Saved data entries:
= Beginning of Section =
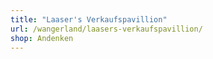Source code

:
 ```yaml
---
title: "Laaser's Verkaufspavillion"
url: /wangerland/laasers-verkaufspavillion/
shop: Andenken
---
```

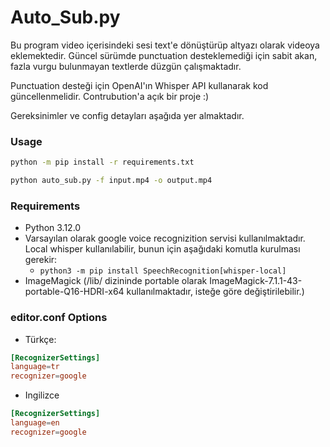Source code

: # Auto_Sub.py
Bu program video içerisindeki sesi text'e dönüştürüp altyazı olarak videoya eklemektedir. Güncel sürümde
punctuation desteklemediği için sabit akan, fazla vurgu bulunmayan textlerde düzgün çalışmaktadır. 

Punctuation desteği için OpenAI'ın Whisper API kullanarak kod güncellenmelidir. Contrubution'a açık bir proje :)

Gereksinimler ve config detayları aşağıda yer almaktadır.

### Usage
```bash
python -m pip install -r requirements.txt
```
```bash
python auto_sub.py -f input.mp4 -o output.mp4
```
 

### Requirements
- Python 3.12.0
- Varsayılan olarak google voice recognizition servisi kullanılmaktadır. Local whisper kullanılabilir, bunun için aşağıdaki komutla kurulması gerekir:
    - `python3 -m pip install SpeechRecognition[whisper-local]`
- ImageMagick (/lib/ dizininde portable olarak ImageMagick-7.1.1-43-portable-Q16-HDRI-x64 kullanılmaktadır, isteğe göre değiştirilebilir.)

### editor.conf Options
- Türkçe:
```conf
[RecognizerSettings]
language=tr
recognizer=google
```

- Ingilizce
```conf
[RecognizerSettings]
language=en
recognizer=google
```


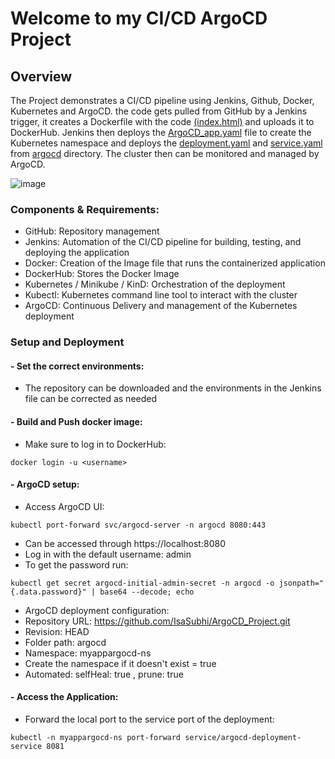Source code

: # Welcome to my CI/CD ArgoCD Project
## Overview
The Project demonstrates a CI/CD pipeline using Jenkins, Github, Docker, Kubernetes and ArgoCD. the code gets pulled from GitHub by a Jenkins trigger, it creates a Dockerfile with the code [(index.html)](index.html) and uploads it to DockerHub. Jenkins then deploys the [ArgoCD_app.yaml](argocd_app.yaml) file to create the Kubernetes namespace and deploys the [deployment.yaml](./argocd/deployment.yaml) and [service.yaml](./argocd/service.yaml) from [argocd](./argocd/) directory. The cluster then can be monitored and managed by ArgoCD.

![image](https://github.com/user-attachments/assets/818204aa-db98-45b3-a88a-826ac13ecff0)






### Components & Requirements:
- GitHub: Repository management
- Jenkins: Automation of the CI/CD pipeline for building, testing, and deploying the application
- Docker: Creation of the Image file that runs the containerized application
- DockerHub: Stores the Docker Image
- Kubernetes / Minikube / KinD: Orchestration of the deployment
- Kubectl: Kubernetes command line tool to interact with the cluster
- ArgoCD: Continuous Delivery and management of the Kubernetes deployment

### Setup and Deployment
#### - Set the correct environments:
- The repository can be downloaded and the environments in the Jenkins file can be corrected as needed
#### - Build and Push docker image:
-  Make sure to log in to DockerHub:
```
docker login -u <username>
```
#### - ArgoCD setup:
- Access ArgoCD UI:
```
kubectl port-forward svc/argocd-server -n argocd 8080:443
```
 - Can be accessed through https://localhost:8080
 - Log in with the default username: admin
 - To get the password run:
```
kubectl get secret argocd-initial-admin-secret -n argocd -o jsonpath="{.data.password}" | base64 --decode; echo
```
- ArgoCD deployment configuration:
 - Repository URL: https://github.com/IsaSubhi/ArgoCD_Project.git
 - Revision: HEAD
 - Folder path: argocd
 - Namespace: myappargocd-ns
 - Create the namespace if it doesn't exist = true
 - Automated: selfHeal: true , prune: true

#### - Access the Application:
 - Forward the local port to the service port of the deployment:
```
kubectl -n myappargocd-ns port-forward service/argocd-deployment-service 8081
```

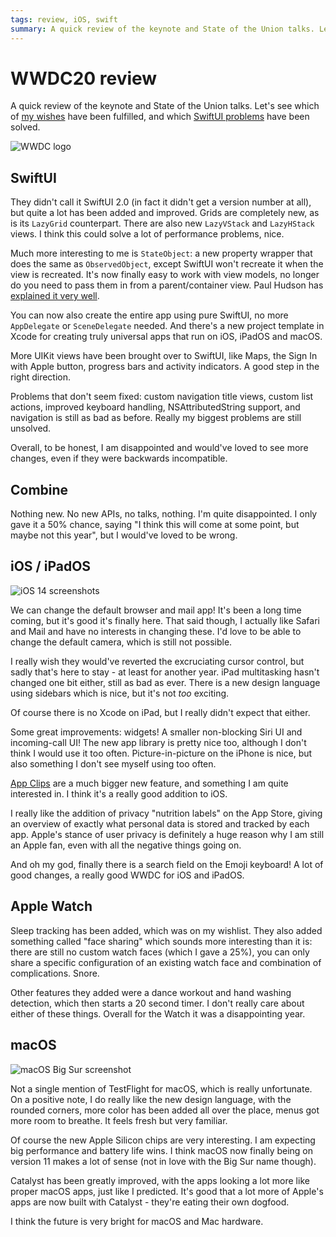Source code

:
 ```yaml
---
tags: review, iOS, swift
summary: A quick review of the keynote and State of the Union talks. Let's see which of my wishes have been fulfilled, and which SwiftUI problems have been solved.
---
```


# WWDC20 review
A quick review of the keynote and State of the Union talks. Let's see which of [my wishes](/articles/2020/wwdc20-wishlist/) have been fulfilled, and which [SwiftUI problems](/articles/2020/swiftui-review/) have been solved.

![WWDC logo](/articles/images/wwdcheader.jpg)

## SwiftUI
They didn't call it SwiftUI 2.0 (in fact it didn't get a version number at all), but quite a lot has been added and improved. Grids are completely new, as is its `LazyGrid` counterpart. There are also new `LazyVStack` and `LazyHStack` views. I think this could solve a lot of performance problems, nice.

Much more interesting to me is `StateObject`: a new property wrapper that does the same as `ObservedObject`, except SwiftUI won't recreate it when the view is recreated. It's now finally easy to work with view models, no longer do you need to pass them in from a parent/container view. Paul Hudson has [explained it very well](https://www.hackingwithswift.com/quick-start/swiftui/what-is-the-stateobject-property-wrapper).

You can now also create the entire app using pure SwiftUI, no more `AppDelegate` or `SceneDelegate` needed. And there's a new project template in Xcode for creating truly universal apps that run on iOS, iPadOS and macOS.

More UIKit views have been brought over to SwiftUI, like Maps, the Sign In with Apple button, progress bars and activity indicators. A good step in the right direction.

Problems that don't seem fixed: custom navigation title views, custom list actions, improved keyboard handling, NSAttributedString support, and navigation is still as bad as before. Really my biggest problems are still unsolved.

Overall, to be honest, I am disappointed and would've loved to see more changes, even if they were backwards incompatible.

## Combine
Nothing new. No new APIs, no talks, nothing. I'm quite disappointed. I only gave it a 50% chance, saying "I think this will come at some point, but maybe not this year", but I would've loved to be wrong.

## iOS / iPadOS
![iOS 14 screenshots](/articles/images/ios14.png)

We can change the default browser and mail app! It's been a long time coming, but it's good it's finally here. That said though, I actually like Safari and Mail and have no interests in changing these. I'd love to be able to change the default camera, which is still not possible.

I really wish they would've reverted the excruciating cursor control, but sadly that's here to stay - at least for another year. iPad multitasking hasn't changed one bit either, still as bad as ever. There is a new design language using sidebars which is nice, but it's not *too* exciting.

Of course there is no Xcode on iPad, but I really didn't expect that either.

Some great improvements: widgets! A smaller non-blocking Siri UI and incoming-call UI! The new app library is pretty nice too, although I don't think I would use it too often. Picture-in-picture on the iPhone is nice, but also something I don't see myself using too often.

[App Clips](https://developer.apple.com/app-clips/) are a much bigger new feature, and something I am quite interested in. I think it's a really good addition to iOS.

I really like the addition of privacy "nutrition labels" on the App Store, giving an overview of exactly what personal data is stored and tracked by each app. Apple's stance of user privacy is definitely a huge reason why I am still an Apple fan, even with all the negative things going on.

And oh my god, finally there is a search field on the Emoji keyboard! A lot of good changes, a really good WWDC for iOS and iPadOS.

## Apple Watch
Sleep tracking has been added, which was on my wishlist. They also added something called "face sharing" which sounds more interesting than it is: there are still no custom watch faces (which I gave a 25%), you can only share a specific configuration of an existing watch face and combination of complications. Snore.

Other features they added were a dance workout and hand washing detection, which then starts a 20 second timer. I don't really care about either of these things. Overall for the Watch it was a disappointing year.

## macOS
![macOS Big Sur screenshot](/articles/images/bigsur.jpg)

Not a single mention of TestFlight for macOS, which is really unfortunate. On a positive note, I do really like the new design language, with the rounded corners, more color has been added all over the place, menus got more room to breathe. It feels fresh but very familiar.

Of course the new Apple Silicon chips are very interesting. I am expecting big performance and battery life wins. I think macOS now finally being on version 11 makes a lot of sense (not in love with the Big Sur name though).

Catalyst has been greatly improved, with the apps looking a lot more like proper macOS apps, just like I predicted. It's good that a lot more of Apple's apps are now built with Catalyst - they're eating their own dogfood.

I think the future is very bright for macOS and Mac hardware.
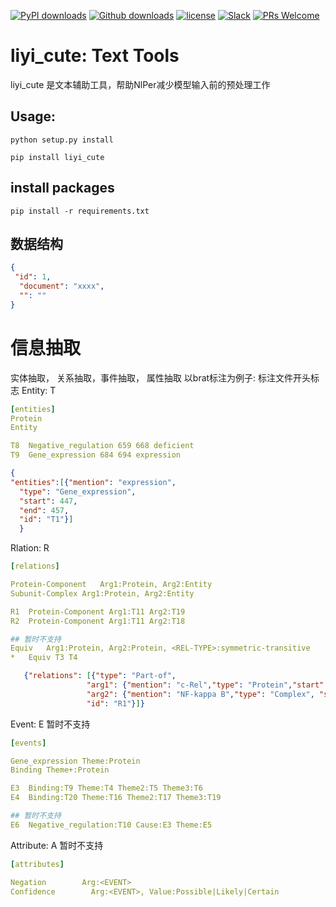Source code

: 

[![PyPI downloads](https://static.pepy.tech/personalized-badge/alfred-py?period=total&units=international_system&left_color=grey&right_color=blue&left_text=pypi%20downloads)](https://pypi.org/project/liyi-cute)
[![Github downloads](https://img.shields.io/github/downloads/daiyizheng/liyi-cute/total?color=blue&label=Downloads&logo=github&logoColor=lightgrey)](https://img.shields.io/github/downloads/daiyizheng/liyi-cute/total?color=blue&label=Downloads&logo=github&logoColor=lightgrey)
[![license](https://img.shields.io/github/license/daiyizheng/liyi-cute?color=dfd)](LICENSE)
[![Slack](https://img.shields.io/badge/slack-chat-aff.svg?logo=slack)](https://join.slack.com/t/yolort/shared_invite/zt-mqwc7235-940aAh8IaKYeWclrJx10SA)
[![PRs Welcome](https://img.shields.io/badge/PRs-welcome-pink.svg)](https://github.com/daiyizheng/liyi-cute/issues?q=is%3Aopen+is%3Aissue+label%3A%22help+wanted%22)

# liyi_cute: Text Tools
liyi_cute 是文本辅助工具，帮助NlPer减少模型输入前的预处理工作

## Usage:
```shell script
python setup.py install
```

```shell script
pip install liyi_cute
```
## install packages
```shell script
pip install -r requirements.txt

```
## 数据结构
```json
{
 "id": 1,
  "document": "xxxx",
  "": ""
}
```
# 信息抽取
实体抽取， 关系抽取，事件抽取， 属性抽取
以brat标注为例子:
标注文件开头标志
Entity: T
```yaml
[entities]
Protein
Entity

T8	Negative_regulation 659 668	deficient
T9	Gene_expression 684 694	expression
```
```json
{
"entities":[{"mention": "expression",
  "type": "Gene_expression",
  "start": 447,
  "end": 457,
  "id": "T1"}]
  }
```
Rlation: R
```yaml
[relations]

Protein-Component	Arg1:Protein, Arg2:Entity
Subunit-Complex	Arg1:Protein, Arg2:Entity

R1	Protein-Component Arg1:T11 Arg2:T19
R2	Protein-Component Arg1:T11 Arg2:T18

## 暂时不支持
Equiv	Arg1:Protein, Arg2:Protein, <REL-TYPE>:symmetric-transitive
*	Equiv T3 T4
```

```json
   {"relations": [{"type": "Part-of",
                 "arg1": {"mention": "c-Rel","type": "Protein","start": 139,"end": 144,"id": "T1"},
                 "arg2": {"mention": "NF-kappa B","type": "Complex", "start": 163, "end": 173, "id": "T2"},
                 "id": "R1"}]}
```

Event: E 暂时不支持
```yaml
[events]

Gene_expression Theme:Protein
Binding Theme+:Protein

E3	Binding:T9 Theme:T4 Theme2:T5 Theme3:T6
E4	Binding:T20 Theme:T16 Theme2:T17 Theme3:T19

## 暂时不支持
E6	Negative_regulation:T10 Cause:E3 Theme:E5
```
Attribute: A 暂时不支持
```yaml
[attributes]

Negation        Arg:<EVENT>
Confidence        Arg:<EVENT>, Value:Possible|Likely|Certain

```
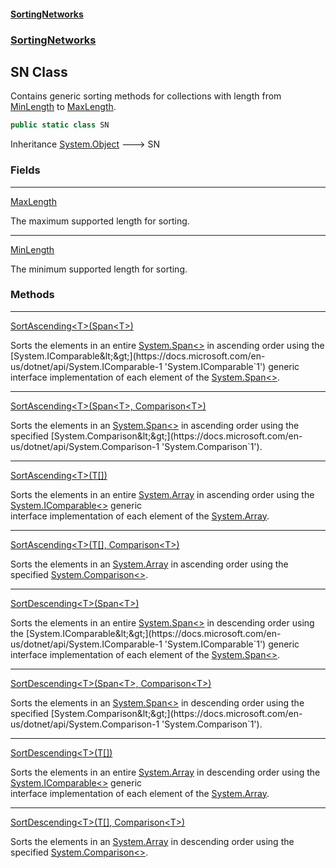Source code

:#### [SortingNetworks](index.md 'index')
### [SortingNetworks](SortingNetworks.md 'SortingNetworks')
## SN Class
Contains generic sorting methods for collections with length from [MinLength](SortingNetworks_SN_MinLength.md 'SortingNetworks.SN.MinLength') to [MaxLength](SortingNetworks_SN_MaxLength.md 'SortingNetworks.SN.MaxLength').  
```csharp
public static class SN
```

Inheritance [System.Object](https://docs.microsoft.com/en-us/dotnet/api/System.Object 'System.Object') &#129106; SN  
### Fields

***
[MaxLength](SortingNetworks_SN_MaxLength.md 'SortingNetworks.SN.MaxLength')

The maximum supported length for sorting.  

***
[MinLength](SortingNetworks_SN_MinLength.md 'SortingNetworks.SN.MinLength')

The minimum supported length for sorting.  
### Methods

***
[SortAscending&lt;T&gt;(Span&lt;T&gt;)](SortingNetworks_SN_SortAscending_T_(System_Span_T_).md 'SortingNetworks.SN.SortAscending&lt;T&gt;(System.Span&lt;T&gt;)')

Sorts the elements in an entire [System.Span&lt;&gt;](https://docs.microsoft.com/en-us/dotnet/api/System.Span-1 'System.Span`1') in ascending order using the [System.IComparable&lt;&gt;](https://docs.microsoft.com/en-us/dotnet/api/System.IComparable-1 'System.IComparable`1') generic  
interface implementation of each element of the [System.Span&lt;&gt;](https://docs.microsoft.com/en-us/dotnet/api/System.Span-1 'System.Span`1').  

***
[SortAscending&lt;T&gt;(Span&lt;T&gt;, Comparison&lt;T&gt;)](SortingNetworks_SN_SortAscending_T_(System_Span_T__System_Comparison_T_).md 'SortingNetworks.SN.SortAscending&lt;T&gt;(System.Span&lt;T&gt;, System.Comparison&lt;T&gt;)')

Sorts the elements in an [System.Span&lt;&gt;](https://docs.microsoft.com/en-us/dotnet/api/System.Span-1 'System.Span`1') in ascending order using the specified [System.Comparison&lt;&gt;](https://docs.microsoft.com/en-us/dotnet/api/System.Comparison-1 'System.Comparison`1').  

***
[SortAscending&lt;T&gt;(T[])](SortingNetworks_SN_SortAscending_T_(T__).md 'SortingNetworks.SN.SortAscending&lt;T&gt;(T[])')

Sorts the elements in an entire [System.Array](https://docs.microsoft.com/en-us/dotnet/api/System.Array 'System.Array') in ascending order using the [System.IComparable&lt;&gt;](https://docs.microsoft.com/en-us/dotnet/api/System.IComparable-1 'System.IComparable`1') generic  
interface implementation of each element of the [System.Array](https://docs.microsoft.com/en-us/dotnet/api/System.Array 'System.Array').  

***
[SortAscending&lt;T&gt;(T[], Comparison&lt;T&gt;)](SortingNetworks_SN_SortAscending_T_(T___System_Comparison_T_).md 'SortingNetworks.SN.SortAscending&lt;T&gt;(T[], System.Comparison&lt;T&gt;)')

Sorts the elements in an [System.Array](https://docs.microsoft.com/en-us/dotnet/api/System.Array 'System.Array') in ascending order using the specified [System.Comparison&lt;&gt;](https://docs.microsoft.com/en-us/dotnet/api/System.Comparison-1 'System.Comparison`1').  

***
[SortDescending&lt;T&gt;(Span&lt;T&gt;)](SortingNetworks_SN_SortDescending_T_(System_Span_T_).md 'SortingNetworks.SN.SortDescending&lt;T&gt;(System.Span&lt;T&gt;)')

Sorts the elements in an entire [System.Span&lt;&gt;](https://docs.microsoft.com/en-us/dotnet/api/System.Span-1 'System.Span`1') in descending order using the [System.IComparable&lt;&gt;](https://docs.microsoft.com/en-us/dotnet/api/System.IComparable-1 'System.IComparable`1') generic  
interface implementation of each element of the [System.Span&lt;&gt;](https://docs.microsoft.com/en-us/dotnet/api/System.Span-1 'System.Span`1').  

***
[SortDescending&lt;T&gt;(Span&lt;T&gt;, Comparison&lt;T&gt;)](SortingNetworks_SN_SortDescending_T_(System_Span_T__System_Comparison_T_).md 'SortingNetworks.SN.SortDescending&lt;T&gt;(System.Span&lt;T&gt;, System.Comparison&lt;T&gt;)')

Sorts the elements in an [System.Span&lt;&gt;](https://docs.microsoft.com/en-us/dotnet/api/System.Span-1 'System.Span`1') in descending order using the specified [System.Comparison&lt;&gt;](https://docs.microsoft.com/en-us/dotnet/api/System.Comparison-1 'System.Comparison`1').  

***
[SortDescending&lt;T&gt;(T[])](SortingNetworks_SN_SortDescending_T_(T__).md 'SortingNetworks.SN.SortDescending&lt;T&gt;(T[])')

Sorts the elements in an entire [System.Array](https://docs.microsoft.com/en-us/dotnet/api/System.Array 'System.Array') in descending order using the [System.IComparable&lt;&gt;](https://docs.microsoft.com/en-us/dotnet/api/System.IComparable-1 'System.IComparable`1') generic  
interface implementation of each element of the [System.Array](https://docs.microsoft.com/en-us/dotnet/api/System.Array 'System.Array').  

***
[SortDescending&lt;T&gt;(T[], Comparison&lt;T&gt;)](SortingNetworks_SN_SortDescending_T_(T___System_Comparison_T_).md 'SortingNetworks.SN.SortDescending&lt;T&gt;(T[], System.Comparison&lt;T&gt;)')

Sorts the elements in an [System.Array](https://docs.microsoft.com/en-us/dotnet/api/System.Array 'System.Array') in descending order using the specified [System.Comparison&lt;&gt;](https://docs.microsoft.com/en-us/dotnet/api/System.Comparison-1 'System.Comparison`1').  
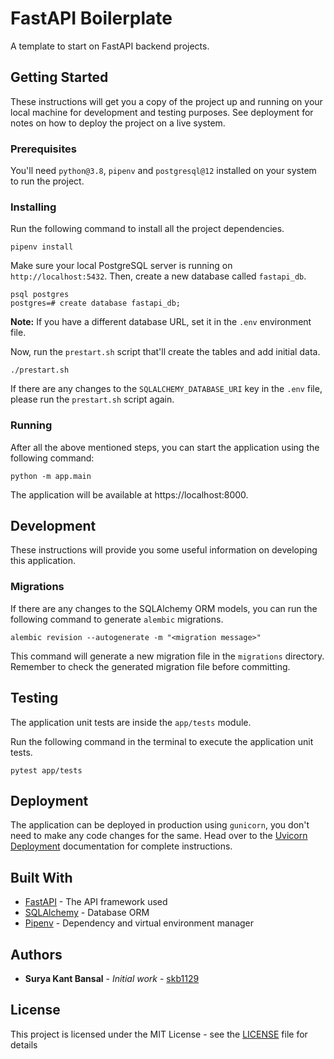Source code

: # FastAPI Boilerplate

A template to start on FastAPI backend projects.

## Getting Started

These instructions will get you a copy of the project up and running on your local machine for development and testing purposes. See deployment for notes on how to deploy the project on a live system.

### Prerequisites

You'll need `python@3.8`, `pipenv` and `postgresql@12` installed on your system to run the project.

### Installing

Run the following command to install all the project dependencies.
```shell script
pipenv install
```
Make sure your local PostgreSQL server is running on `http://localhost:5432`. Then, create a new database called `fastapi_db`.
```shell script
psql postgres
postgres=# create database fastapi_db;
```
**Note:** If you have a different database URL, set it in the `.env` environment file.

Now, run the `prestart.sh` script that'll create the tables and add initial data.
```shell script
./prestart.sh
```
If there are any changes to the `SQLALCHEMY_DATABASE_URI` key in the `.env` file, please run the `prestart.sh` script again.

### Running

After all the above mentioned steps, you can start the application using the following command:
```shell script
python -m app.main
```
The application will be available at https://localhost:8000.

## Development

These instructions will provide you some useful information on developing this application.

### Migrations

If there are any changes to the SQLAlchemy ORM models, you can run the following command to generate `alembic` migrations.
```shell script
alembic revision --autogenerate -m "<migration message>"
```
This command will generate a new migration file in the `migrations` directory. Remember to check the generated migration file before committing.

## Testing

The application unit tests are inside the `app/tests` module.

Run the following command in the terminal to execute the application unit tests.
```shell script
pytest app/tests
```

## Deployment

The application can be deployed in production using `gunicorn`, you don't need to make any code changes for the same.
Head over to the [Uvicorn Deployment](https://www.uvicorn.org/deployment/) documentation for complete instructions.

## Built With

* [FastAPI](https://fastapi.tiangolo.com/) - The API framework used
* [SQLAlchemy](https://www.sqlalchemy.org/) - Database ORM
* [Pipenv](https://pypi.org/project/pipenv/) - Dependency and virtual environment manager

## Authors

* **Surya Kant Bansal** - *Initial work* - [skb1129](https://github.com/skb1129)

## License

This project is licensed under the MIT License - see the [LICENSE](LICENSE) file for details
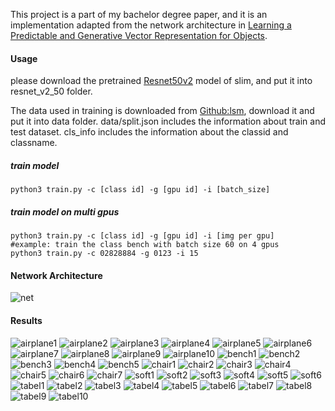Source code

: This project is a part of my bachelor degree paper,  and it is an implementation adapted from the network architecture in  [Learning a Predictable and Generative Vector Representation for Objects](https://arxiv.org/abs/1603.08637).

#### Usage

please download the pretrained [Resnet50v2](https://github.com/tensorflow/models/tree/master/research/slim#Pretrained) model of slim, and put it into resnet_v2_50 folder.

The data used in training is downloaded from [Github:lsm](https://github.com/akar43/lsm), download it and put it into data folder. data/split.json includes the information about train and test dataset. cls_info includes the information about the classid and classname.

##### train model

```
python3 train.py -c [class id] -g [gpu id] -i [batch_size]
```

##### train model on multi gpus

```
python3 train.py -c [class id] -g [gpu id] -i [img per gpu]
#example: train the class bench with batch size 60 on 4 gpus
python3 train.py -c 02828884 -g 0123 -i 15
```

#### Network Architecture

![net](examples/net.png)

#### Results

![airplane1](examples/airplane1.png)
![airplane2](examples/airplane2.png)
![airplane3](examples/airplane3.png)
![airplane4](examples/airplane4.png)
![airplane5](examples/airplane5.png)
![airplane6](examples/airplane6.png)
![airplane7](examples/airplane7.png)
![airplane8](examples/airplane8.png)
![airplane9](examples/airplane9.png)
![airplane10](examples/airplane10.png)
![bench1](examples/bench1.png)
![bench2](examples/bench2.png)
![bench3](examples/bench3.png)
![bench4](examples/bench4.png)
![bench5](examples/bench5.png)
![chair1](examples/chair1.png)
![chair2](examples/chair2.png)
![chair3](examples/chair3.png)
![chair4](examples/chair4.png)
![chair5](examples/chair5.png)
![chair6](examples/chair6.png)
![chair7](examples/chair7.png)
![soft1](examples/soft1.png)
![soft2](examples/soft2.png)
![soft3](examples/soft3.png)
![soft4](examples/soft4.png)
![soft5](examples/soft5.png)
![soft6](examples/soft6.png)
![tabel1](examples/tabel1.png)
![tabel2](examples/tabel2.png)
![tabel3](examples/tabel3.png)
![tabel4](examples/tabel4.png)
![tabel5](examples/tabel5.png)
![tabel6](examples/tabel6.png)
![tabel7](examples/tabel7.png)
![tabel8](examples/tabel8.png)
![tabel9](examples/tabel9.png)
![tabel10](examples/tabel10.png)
= End of Section =
About this exercise: Copy each line from the data that features the string "Entity".

Problem solution:
Entity: T
Entity
Protein-Component	Arg1:Protein, Arg2:Entity
Subunit-Complex	Arg1:Protein, Arg2:Entity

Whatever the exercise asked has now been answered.